# EXTRACTED INFORMATION
= Beginning of Section =
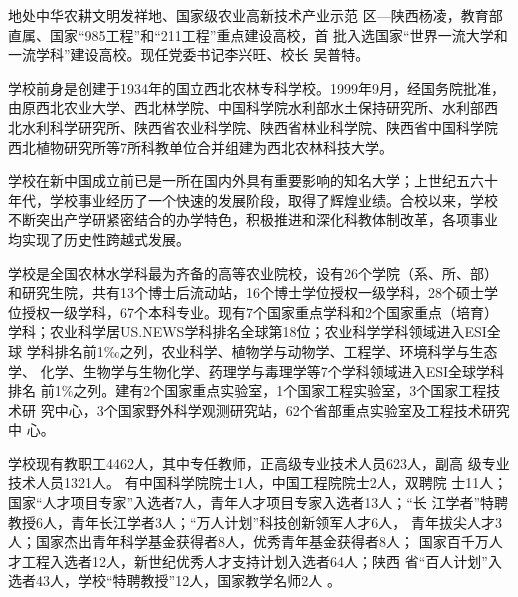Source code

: \documentclass{ctexart}
\begin{document}
地处中华农耕文明发祥地、国家级农业高新技术产业示范
区---陕西杨凌，教育部直属、国家“985工程”和“211工程”重点建设高校，首
批入选国家“世界一流大学和一流学科”建设高校。现任党委书记李兴旺、校长
吴普特。

学校前身是创建于1934年的国立西北农林专科学校。1999年9月，经国务院批准，
由原西北农业大学、西北林学院、中国科学院水利部水土保持研究所、水利部西
北水利科学研究所、陕西省农业科学院、陕西省林业科学院、陕西省中国科学院
西北植物研究所等7所科教单位合并组建为西北农林科技大学。


学校在新中国成立前已是一所在国内外具有重要影响的知名大学；上世纪五六十
年代，学校事业经历了一个快速的发展阶段，取得了辉煌业绩。合校以来，学校
不断突出产学研紧密结合的办学特色，积极推进和深化科教体制改革，各项事业
均实现了历史性跨越式发展。

学校是全国农林水学科最为齐备的高等农业院校，设有26个学院（系、所、部）
和研究生院，共有13个博士后流动站，16个博士学位授权一级学科，28个硕士学
位授权一级学科，67个本科专业。现有7个国家重点学科和2个国家重点（培育）
学科；农业科学居US.NEWS学科排名全球第18位；农业科学学科领域进入ESI全球
学科排名前1‰之列，农业科学、植物学与动物学、工程学、环境科学与生态学、
化学、生物学与生物化学、药理学与毒理学等7个学科领域进入ESI全球学科排名
前1\%之列。建有2个国家重点实验室，1个国家工程实验室，3个国家工程技术研
究中心，3个国家野外科学观测研究站，62个省部重点实验室及工程技术研究中
心。

学校现有教职工4462人，其中专任教师，正高级专业技术人员623人，副高
级专业技术人员1321人。 有中国科学院院士1人，中国工程院院士2人，双聘院
士11人；国家“人才项目专家”入选者7人，青年人才项目专家入选者13人；“长
江学者”特聘教授6人，青年长江学者3人；“万人计划”科技创新领军人才6人，
青年拔尖人才3人；国家杰出青年科学基金获得者8人，优秀青年基金获得者8人；
国家百千万人才工程入选者12人，新世纪优秀人才支持计划入选者64人；陕西
省“百人计划”入选者43人，学校“特聘教授”12人，国家教学名师2人
。
\end{document}
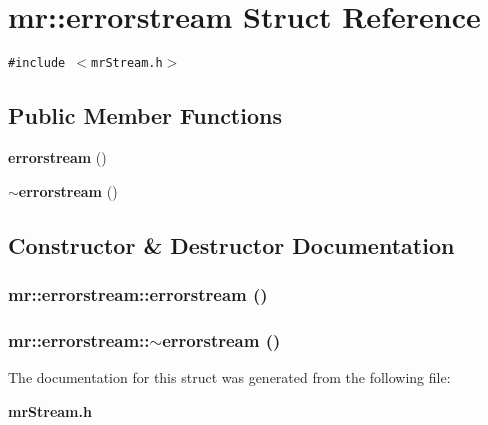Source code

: \section{mr::errorstream Struct Reference}
\label{structmr_1_1errorstream}
{\tt \#include $<$mr\-Stream.h$>$}

\subsection*{Public Member Functions}
\begin{CompactItemize}
\item 
{\bf errorstream} ()
\item 
{\bf $\sim$errorstream} ()
\end{CompactItemize}


\subsection{Constructor \& Destructor Documentation}
\subsubsection{\setlength{\rightskip}{0pt plus 5cm}mr::errorstream::errorstream ()\hspace{0.3cm}{\tt  [inline]}}\label{structmr_1_1errorstream_a0}


\subsubsection{\setlength{\rightskip}{0pt plus 5cm}mr::errorstream::$\sim${\bf errorstream} ()\hspace{0.3cm}{\tt  [inline]}}\label{structmr_1_1errorstream_a1}




The documentation for this struct was generated from the following file:\begin{CompactItemize}
\item 
{\bf mr\-Stream.h}\end{CompactItemize}
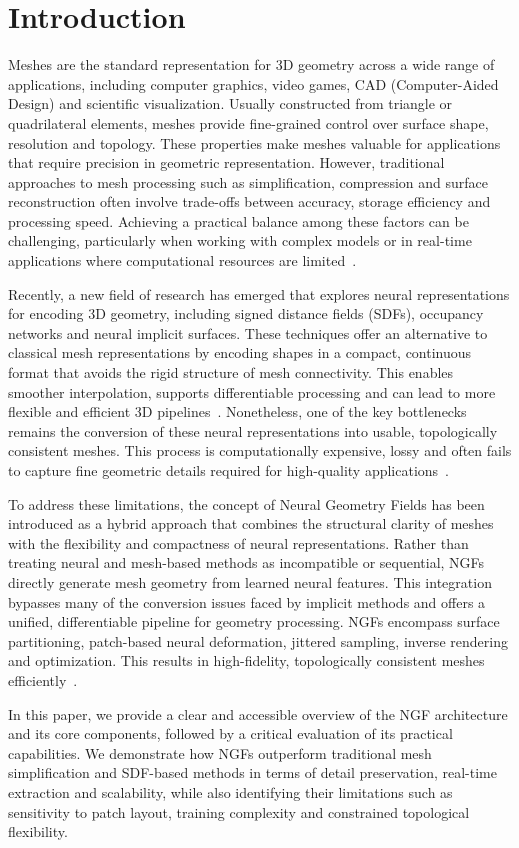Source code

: \section{Introduction}\label{sec:introduction}

Meshes are the standard representation for 3D geometry across a wide range of applications, including computer graphics, video games, CAD (Computer-Aided Design) and scientific visualization.  
Usually constructed from triangle or quadrilateral elements, meshes provide fine-grained control over surface shape, resolution and topology.  
These properties make meshes valuable for applications that require precision in geometric representation.  
However, traditional approaches to mesh processing such as simplification, compression and surface reconstruction often involve trade-offs between accuracy, storage efficiency and processing speed.  
Achieving a practical balance among these factors can be challenging, particularly when working with complex models or in real-time applications where computational resources are limited~\cite{maglo2015}.  

Recently, a new field of research has emerged that explores neural representations for encoding 3D geometry, including signed distance fields (SDFs), occupancy networks and neural implicit surfaces.  
These techniques offer an alternative to classical mesh representations by encoding shapes in a compact, continuous format that avoids the rigid structure of mesh connectivity.  
This enables smoother interpolation, supports differentiable processing and can lead to more flexible and efficient 3D pipelines~\cite{park2019}.  
Nonetheless, one of the key bottlenecks remains the conversion of these neural representations into usable, topologically consistent meshes.  
This process is computationally expensive, lossy and often fails to capture fine geometric details required for high-quality applications~\cite{sivaram2024}.  

To address these limitations, the concept of Neural Geometry Fields has been introduced as a hybrid approach that combines the structural clarity of meshes with the flexibility and compactness of neural representations.  
Rather than treating neural and mesh-based methods as incompatible or sequential, NGFs directly generate mesh geometry from learned neural features.  
This integration bypasses many of the conversion issues faced by implicit methods and offers a unified, differentiable pipeline for geometry processing.  
NGFs encompass surface partitioning, patch-based neural deformation, jittered sampling, inverse rendering and optimization.  
This results in high-fidelity, topologically consistent meshes efficiently~\cite{sivaram2024}.  

In this paper, we provide a clear and accessible overview of the NGF architecture and its core components, followed by a critical evaluation of its practical capabilities.  
We demonstrate how NGFs outperform traditional mesh simplification and SDF-based methods in terms of detail preservation, real-time extraction and scalability, while also identifying their limitations such as sensitivity to patch layout, training complexity and constrained topological flexibility.  
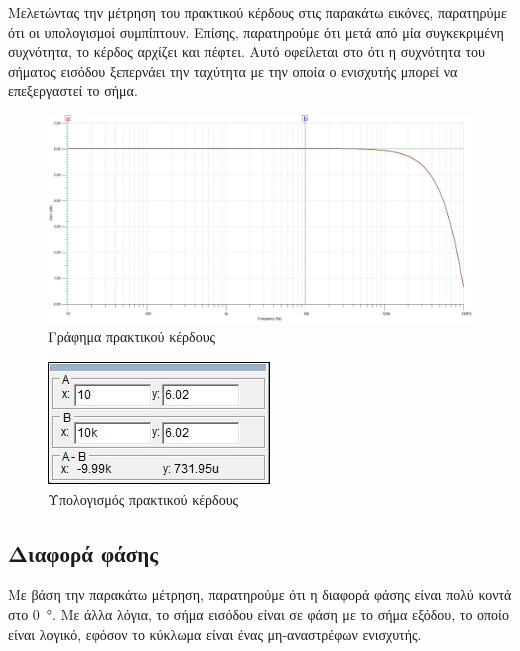 \documentclass[12pt]{article}
\begin{document}
Μελετώντας την μέτρηση του πρακτικού κέρδους στις παρακάτω εικόνες, παρατηρύμε
ότι οι υπολογισμοί συμπίπτουν. Επίσης, παρατηρούμε ότι μετά από μία
συγκεκριμένη συχνότητα, το κέρδος αρχίζει και πέφτει. Αυτό οφείλεται στο ότι η
συχνότητα του σήματος εισόδου ξεπερνάει την ταχύτητα με την οποία ο ενισχυτής
μπορεί να επεξεργαστεί το σήμα.

\begin{figure}[H]
	\centering
	\includegraphics[width=\linewidth]{./res/gain.jpg}
	\caption{Γράφημα πρακτικού κέρδους}
\end{figure}
\begin{figure}[H]
	\centering
	\includegraphics{./res/gaincalc.jpg}
	\caption{Υπολογισμός πρακτικού κέρδους}
\end{figure}

\subsection{Διαφορά φάσης}

Με βάση την παρακάτω μέτρηση, παρατηρούμε ότι η διαφορά φάσης είναι πολύ κοντά
στο \SI{0}{\degree}. Με άλλα λόγια, το σήμα εισόδου είναι σε φάση με το σήμα
εξόδου, το οποίο είναι λογικό, εφόσον το κύκλωμα είναι ένας μη-αναστρέφων
ενισχυτής.
\end{document}
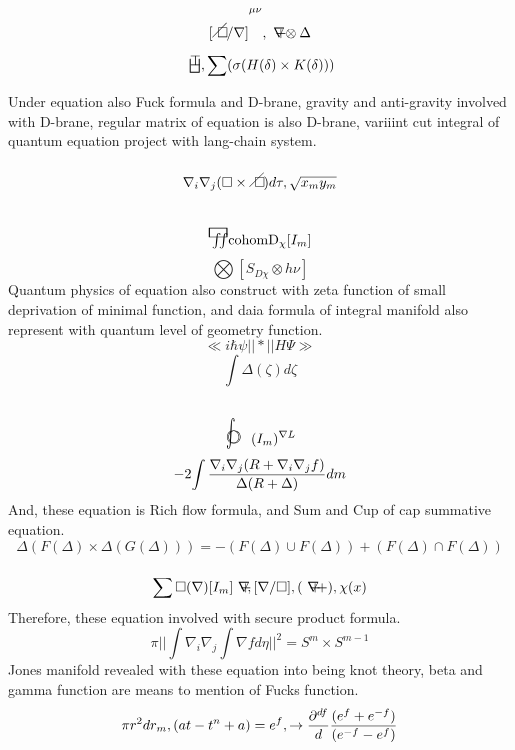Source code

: \documentclass{jsarticle}
\begin{document}
  $$ {[\alearletter / \nabla]}^{\mu\nu}, \secproduct \otimes \Delta $$
  $$ \dazanier, \sum(\sigma(H(\delta)\times K(\delta))) $$

  Under equation also Fuck formula and D-brane, gravity and anti-gravity
  involved with D-brane, regular matrix of equation is also D-brane,
  variiint cut integral of quantum equation project with lang-chain system.
  $$ \nabla_{i}\nabla_{j}(\square \times \alearletter)d\tau, \sqrt{x_m y_m} $$
  $$ \squareiint \mathrm{cohom D_{\chi}}[I_m] $$
  $$ \bigotimes [S_{D\chi} \otimes h\nu] $$
  Quantum physics of equation also construct with zeta function of small 
  deprivation of minimal function, and daia formula of integral manifold
  also represent with quantum level of geometry function.
  $$ \ll i\hbar \psi||\ast||H\Psi \gg $$
  $$ \int \Delta(\zeta)d\zeta $$
　$$\whitewithbodercircleint (I_m)^{\nabla L} $$
 $$ -2{\int {{\nabla_{i}\nabla_{j}(R + \nabla_{i}\nabla_{j} f)} \over
 {\Delta(R + \Delta)}}}dm $$
 And, these equation is Rich flow formula, and Sum and Cup of cap 
 summative equation.
 $$ \Delta (F(\Delta) \times \Delta(G(\Delta))) = -(F(\Delta)\cup F(\Delta))
 + (F(\Delta)\cap F(\Delta)) $$
 $$ \sum \square(\nabla)[I_m] \secproduct, [\nabla/ \square], (\secproduct +),
 \chi(x) $$
 Therefore, these equation involved with secure product formula.
 $$ \pi ||\int \nabla_{i}\nabla_{j} \int \nabla f d\eta||^{2} =
 S^{m} \times S^{m-1} $$
 Jones manifold revealed with these equation into being knot theory,
 beta and gamma function are means to mention of Fucks function. 
 $$\pi r^2 dr_m, (at - t^{n} + a) = e^{f}, \to {{\partial^{df} \over {d}}}
 {{(e^{f} + e^{-f})}\over {(e^{-f} - e^{f})}}$$
 
\end{document}
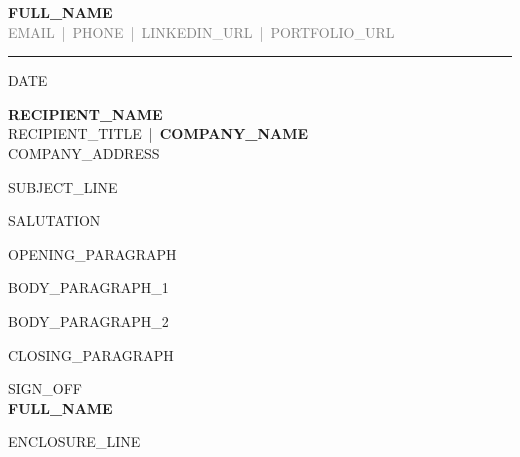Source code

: \documentclass[a4paper,10pt]{article}
\begin{document}
{\Huge \textbf{{{FULL_NAME}}}}\\[4pt]
{\small \textcolor{gray}{{{EMAIL}} \,|\, {{PHONE}} \,|\, {{LINKEDIN_URL}} \,|\, {{PORTFOLIO_URL}}}}\\
\rule{\textwidth}{0.5pt}

\vspace{1em}
{{DATE}}

\vspace{0.5em}
\textbf{{{RECIPIENT_NAME}}}\\
{{RECIPIENT_TITLE}} \,|\, \textbf{{{COMPANY_NAME}}}\\
{{COMPANY_ADDRESS}}

\vspace{1em}
{{SUBJECT_LINE}}

\vspace{0.5em}
{{SALUTATION}}

{{OPENING_PARAGRAPH}}

{{BODY_PARAGRAPH_1}}

{{BODY_PARAGRAPH_2}}

{{CLOSING_PARAGRAPH}}

\vspace{1.5em}
{{SIGN_OFF}}\\[1.5em]
\textbf{{{FULL_NAME}}}

\vspace{2em}
{{ENCLOSURE_LINE}}
\end{document}
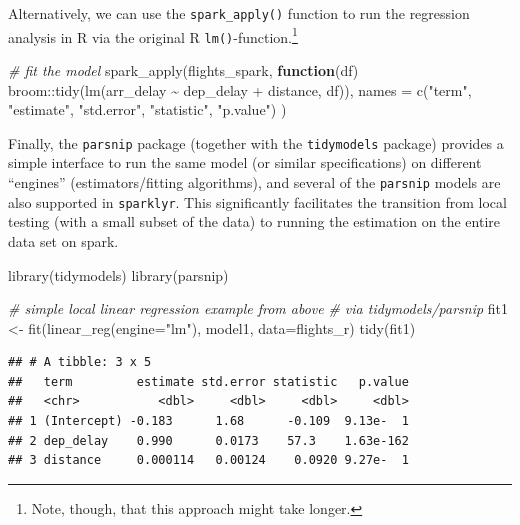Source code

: \documentclass[
  12pt,
]{style/krantz}
\newenvironment{Shaded}{\begin{snugshade}}{\end{snugshade}}
\newcommand{\AttributeTok}[1]{\textcolor[rgb]{0.77,0.63,0.00}{#1}}
\newcommand{\CommentTok}[1]{\textcolor[rgb]{0.56,0.35,0.01}{\textit{#1}}}
\newcommand{\ControlFlowTok}[1]{\textcolor[rgb]{0.13,0.29,0.53}{\textbf{#1}}}
\newcommand{\FunctionTok}[1]{\textcolor[rgb]{0.00,0.00,0.00}{#1}}
\newcommand{\NormalTok}[1]{#1}
\newcommand{\OtherTok}[1]{\textcolor[rgb]{0.56,0.35,0.01}{#1}}
\newcommand{\SpecialCharTok}[1]{\textcolor[rgb]{0.00,0.00,0.00}{#1}}
\newcommand{\StringTok}[1]{\textcolor[rgb]{0.31,0.60,0.02}{#1}}
\begin{document}
Alternatively, we can use the \texttt{spark\_apply()} function to run the regression analysis in R via the original R \texttt{lm()}-function.\footnote{Note, though, that this approach might take longer.}

\begin{Shaded}
\begin{Highlighting}[]
\CommentTok{\# fit the model}
\FunctionTok{spark\_apply}\NormalTok{(flights\_spark, }\ControlFlowTok{function}\NormalTok{(df) broom}\SpecialCharTok{::}\FunctionTok{tidy}\NormalTok{(}\FunctionTok{lm}\NormalTok{(arr\_delay }\SpecialCharTok{\textasciitilde{}}\NormalTok{ dep\_delay }\SpecialCharTok{+}\NormalTok{ distance, df)),}
        \AttributeTok{names =} \FunctionTok{c}\NormalTok{(}\StringTok{"term"}\NormalTok{, }\StringTok{"estimate"}\NormalTok{, }\StringTok{"std.error"}\NormalTok{, }\StringTok{"statistic"}\NormalTok{, }\StringTok{"p.value"}\NormalTok{)}
\NormalTok{    )}
\end{Highlighting}
\end{Shaded}

Finally, the \texttt{parsnip} package (together with the \texttt{tidymodels} package) provides a simple interface to run the same model (or similar specifications) on different ``engines'' (estimators/fitting algorithms), and several of the \texttt{parsnip} models are also supported in \texttt{sparklyr}. This significantly facilitates the transition from local testing (with a small subset of the data) to running the estimation on the entire data set on spark.

\begin{Shaded}
\begin{Highlighting}[]
\FunctionTok{library}\NormalTok{(tidymodels)}
\FunctionTok{library}\NormalTok{(parsnip)}

\CommentTok{\# simple local linear regression example from above}
\CommentTok{\# via tidymodels/parsnip}
\NormalTok{fit1 }\OtherTok{\textless{}{-}} \FunctionTok{fit}\NormalTok{(}\FunctionTok{linear\_reg}\NormalTok{(}\AttributeTok{engine=}\StringTok{"lm"}\NormalTok{), model1, }\AttributeTok{data=}\NormalTok{flights\_r)}
\FunctionTok{tidy}\NormalTok{(fit1)}
\end{Highlighting}
\end{Shaded}

\begin{verbatim}
## # A tibble: 3 x 5
##   term         estimate std.error statistic   p.value
##   <chr>           <dbl>     <dbl>     <dbl>     <dbl>
## 1 (Intercept) -0.183      1.68      -0.109  9.13e-  1
## 2 dep_delay    0.990      0.0173    57.3    1.63e-162
## 3 distance     0.000114   0.00124    0.0920 9.27e-  1
\end{verbatim}
\end{document}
= End of Section =
Using the data above, establish how many lines include the word "newcommand"; the reply is that number only.

# THE ANSWER
8